What you will do => Among the entries, find the lines with the string "ऽउपस" and report them.

Data =>
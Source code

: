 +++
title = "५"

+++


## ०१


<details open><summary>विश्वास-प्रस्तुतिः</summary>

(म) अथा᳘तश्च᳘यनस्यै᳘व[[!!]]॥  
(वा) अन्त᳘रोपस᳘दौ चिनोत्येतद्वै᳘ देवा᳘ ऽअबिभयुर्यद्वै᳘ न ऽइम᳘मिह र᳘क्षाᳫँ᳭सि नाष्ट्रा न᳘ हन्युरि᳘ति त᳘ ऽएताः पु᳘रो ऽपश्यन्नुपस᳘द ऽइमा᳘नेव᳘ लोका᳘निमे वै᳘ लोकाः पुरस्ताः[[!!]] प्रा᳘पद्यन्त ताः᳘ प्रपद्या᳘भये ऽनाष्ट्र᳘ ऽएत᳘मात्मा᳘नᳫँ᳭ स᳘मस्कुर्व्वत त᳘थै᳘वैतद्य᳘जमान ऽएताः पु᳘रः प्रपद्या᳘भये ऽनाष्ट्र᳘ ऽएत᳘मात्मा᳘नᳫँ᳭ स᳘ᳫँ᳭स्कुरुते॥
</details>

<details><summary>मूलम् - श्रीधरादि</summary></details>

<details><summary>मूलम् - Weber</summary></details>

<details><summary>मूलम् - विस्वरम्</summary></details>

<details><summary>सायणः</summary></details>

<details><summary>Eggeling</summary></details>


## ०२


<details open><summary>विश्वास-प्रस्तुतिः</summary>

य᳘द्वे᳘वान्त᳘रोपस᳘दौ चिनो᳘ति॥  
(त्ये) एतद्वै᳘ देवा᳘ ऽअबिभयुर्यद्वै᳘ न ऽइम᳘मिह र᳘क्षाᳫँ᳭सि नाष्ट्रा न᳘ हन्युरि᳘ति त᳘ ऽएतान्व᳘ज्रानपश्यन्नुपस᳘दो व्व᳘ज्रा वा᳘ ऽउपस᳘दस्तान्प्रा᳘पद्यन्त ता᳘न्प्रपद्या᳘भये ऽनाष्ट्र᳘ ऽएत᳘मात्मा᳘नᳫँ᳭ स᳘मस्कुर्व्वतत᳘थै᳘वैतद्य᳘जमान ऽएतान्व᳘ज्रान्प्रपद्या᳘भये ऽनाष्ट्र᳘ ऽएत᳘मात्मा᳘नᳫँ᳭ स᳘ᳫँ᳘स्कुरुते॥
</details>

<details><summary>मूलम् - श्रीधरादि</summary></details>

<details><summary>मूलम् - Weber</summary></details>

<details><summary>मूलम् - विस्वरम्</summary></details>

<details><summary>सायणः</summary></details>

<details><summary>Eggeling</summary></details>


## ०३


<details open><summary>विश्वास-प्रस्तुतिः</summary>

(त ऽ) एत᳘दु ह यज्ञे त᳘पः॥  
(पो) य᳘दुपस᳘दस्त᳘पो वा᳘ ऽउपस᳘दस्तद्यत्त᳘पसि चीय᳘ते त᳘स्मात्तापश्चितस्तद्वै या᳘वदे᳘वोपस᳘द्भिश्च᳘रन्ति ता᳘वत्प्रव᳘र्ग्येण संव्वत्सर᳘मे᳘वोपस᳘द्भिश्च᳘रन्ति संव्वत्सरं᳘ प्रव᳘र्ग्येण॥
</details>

Your solution =>
(त्ये) एतद्वै᳘ देवा᳘ ऽअबिभयुर्यद्वै᳘ न ऽइम᳘मिह र᳘क्षाᳫँ᳭सि नाष्ट्रा न᳘ हन्युरि᳘ति त᳘ ऽएतान्व᳘ज्रानपश्यन्नुपस᳘दो व्व᳘ज्रा वा᳘ ऽउपस᳘दस्तान्प्रा᳘पद्यन्त ता᳘न्प्रपद्या᳘भये ऽनाष्ट्र᳘ ऽएत᳘मात्मा᳘नᳫँ᳭ स᳘मस्कुर्व्वतत᳘थै᳘वैतद्य᳘जमान ऽएतान्व᳘ज्रान्प्रपद्या᳘भये ऽनाष्ट्र᳘ ऽएत᳘मात्मा᳘नᳫँ᳭ स᳘ᳫँ᳘स्कुरुते॥
(पो) य᳘दुपस᳘दस्त᳘पो वा᳘ ऽउपस᳘दस्तद्यत्त᳘पसि चीय᳘ते त᳘स्मात्तापश्चितस्तद्वै या᳘वदे᳘वोपस᳘द्भिश्च᳘रन्ति ता᳘वत्प्रव᳘र्ग्येण संव्वत्सर᳘मे᳘वोपस᳘द्भिश्च᳘रन्ति संव्वत्सरं᳘ प्रव᳘र्ग्येण॥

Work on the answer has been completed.